Notice that, conditional on controlling for cases, population does not have statistically significant relationship with hours worked. However, the relationship between Cases and Hours worked is statistically significant. This suggests, in the correlation table above for May 13th, that the correlation between Population and Hours worked is driven by the fact that states with larger populations also had higher case rates. This is why it's important to run regressions to help more fully understand the relationship among variables.

Residuals

So you ran a regression. Sure, the coefficient on Cases was significant at the 95% level. But what if we want to know more about the overall model fit? Residual plots help a bunch. To generate these, type plot(lm_HoursMay).

What do these plots actually tell us?

  • Top-left Panel (Non-linearity and heteroscedasticity)

  • Top-right Panel (Distribution of residuals, along the dashed line means they're normally distributed)

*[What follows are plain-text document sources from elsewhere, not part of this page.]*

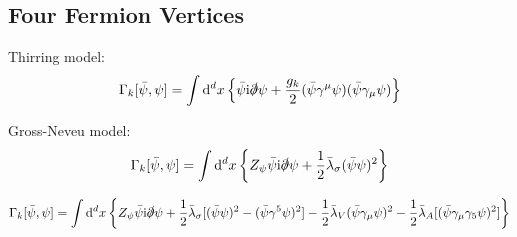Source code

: 	\subsection{Four Fermion Vertices}
		Thirring model:
		\begin{equation}
			\Gamma_k[\bar{\psi},\psi] = \int\dd[d]{x} \qty{\bar{\psi} \mathrm{i}\slashed{\partial} \psi + \frac{g_k}{2} (\bar{\psi} \gamma^\mu \psi) (\bar{\psi} \gamma_\mu \psi)}
		\end{equation}

		\noindent
		Gross-Neveu model:
		\begin{equation}
			\Gamma_k[\bar{\psi},\psi] = \int \dd[d]{x} \qty{Z_\psi \bar{\psi} \mathrm{i}\slashed{\partial} \psi + \frac{1}{2} \bar{\lambda}_\sigma(\bar{\psi} \psi)^2}
		\end{equation}

		\begin{equation}
			\Gamma_k[\bar{\psi},\psi] = \int \dd[d]{x} \qty{ Z_\psi \bar{\psi} \mathrm{i}\slashed{\partial} \psi + \frac{1}{2} \bar{\lambda}_\sigma[(\bar{\psi} \psi)^2 - (\bar{\psi} \gamma^5 \psi)^2] - \frac{1}{2} \bar{\lambda}_V (\bar{\psi} \gamma_{\mu} \psi)^2 - \frac{1}{2} \bar{\lambda}_A[(\bar{\psi} \gamma_{\mu} \gamma_5 \psi)^2]}
		\end{equation}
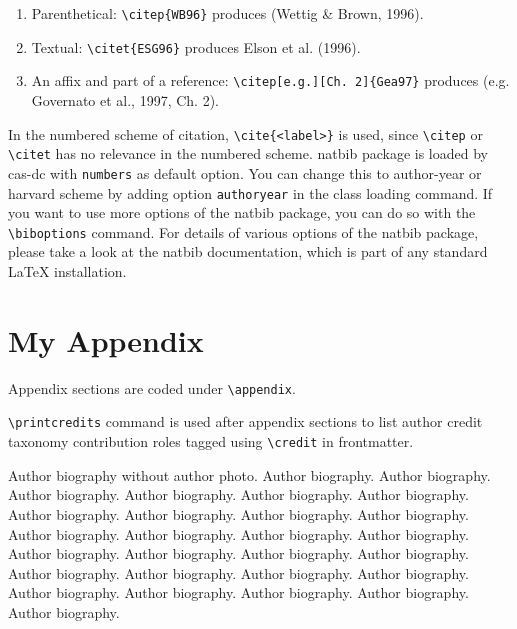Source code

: \documentclass[a4paper,fleqn]{cas-dc}
\begin{document}
\begin{enumerate}[\textbullet]
\item Parenthetical: \verb+\citep{WB96}+ produces (Wettig \& Brown, 1996).
\item Textual: \verb+\citet{ESG96}+ produces Elson et al. (1996).
\item An affix and part of a reference:\break
\verb+\citep[e.g.][Ch. 2]{Gea97}+ produces (e.g. Governato et
al., 1997, Ch. 2).
\end{enumerate}

In the numbered scheme of citation, \verb+\cite{<label>}+ is used,
since \verb+\citep+ or \verb+\citet+ has no relevance in the numbered
scheme.  {natbib} package is loaded by {cas-dc} with
\verb+numbers+ as default option.  You can change this to author-year
or harvard scheme by adding option \verb+authoryear+ in the class
loading command.  If you want to use more options of the {natbib}
package, you can do so with the \verb+\biboptions+ command.  For
details of various options of the {natbib} package, please take a
look at the {natbib} documentation, which is part of any standard
\LaTeX{} installation.

\appendix
\section{My Appendix}
Appendix sections are coded under \verb+\appendix+.

\verb+\printcredits+ command is used after appendix sections to list 
author credit taxonomy contribution roles tagged using \verb+\credit+ 
in frontmatter.

\printcredits


%





\bio{}
Author biography without author photo.
Author biography. Author biography. Author biography.
Author biography. Author biography. Author biography.
Author biography. Author biography. Author biography.
Author biography. Author biography. Author biography.
Author biography. Author biography. Author biography.
Author biography. Author biography. Author biography.
Author biography. Author biography. Author biography.
Author biography. Author biography. Author biography.
Author biography. Author biography. Author biography.
\endbio
\end{document}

  • Bottom-left Panel (Heteroscedasticity)

  • Bottom-right Panel (High Leverage Points)

For now, we'll focus on the bottom-right panel. We want to look for observations outside of the red, dashed lines. These observations have a large Cook's distance and can significantly affect our results. Let's re-run our regression without observation 2442. To find this observation, type dt_state[2442, ] in the console. This should show you that New York is the observation. Optional Reading: Residual plots aren't often covered in economics courses. However, they can be important for model comparisons. To gain an introductory understanding of them go here: https://data.library.virginia.edu/diagnostic-plots/. For a more in-depth analysis read Section 3.3.3 in An Introduction to Statistical Learning. Further Exploration: Create another subset vector to exclude New York, exclude_NewYork = dt_state$State != 'NY'. Now, re-run the regression with the extra exclusion, lm_HoursMayNY = lm(Hours ~ Cases + Population, data = dt_state, subset = subset_May13 & exclude_NewYork). Again, type summary(lm_HoursMayNY) to see how this affected the results.